Voltando ao Brasil, no pleito eleitoral de 2020, o então maior partido, PSL, fazia as contas e esperava se consagrar o maior vencedor naquelas eleições municipais, conquistando as principais cidades e capitais do país, justamente por ser o partido do presidente da República e por representar a direita mais conservadora e radicalizada. Não foi o que aconteceu.

De fato, o PSL de Luciano Bivar (PE) cresceu, mas bem menos do que projetado.

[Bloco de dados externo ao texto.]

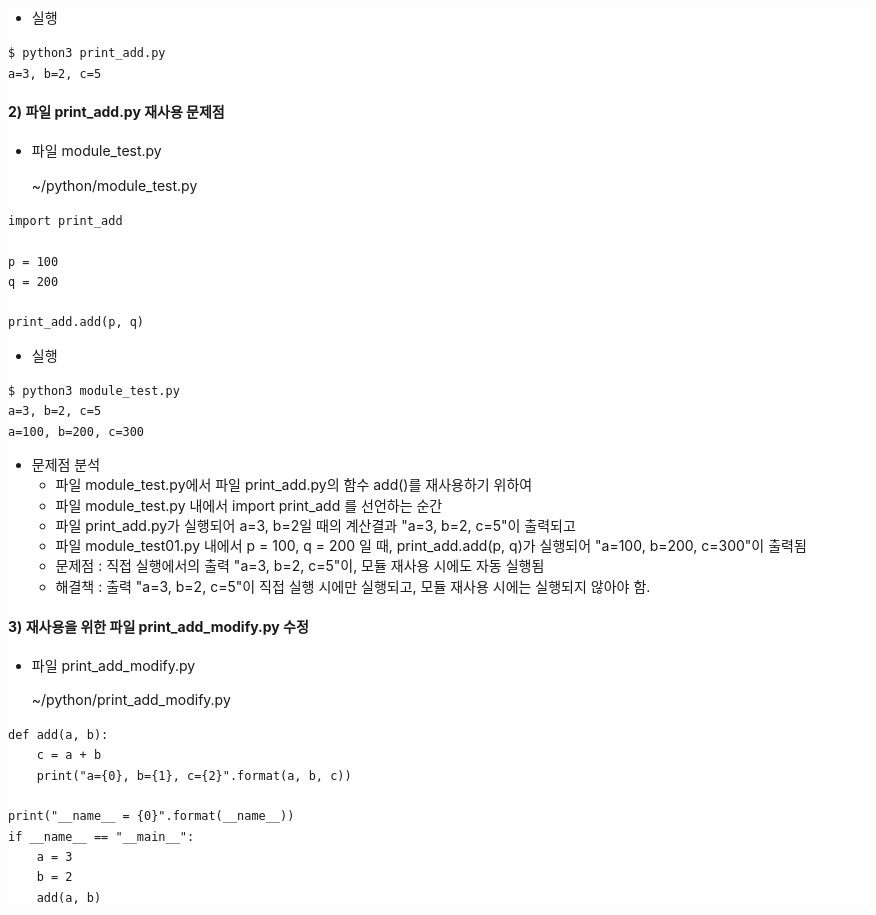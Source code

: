 - 실행 

```
$ python3 print_add.py
a=3, b=2, c=5
```


#### 2) 파일 print_add.py 재사용 문제점  

- 파일 module_test.py 

    ~/python/module_test.py 

```
import print_add 

p = 100
q = 200

print_add.add(p, q) 
```

- 실행 

```
$ python3 module_test.py
a=3, b=2, c=5
a=100, b=200, c=300
```

- 문제점 분석 
    - 파일 module_test.py에서 파일 print_add.py의 함수 add()를 재사용하기 위하여 
    - 파일 module_test.py 내에서 import print_add 를 선언하는 순간 
    - 파일 print_add.py가 실행되어 a=3, b=2일 때의 계산결과 "a=3, b=2, c=5"이 출력되고 
    - 파일 module_test01.py 내에서 p = 100, q = 200 일 때, print_add.add(p, q)가 실행되어 "a=100, b=200, c=300"이 출력됨
    - 문제점 : 직접 실행에서의 출력 "a=3, b=2, c=5"이, 모듈 재사용 시에도 자동 실행됨
    - 해결책 : 출력 "a=3, b=2, c=5"이 직접 실행 시에만 실행되고, 모듈 재사용 시에는 실행되지 않아야 함.



#### 3) 재사용을 위한 파일 print_add_modify.py 수정  

- 파일 print_add_modify.py 

    ~/python/print_add_modify.py 

```
def add(a, b):
    c = a + b
    print("a={0}, b={1}, c={2}".format(a, b, c))

print("__name__ = {0}".format(__name__))
if __name__ == "__main__":
    a = 3
    b = 2
    add(a, b) 
```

O Brasil de 2020 vivia uma crise institucional, econômica e política, que foi agravada pela pandemia da Covid, e o eleitor brasileiro, naquele momento, acabou optando pela segurança da política mais tradicional e votou em peso nos partidos e candidatos os quais já conhecia. Os mais diversos outsiders e neófitos da política que esperavam se beneficiar do mesmo fenômeno das eleições de 2018 acabaram derrotados.  A extrema direita deixou de crescer. Ao menos naquele momento.

Partidos como o Progressistas, PL, Republicanos, PSD, PT e até mesmo o PSOL acabaram obtendo um resultado acima do esperado, com a conquista de importantes cidades e capitais.

Hoje, a Argentina passa por um momento de muita desestabilização política e econômica, como já se sabe, e o eleitor, ao que tudo indica, se afiançará naquilo que já conhece. O eleitor, ao apostar em Sergio Massa, político tradicional peronista e kirchnerista, ex-prefeito da província de Tigre, ex-deputado e atual ministro da Economia, opta por trilhar um caminho já conhecido. A máxima de que “ruim com ele, pior sem ele” nunca foi tão verdadeira para o argentino.

O discurso de Milei pode até empolgar, num primeiro momento, mas quando trazida para a realidade cotidiana de muitos argentinos, estes não conseguem ver-se navegando em águas desconhecidas.

As chances de Massa, que antes dos resultados do primeiro turno eram muito baixas, passam a ser reais. Em contraste, Milei, que até então estava tranquilo e apostava tudo numa vitória acachapante no primeiro turno, agora terá que correr contra o tempo para convencer os eleitores de que a ruptura com o sistema e o desconhecido são o melhor caminho.

No hemisfério sul, o verão se aproxima. No entanto, a depender do resultado das eleições, a Argentina poderá enfrentar um longo inverno.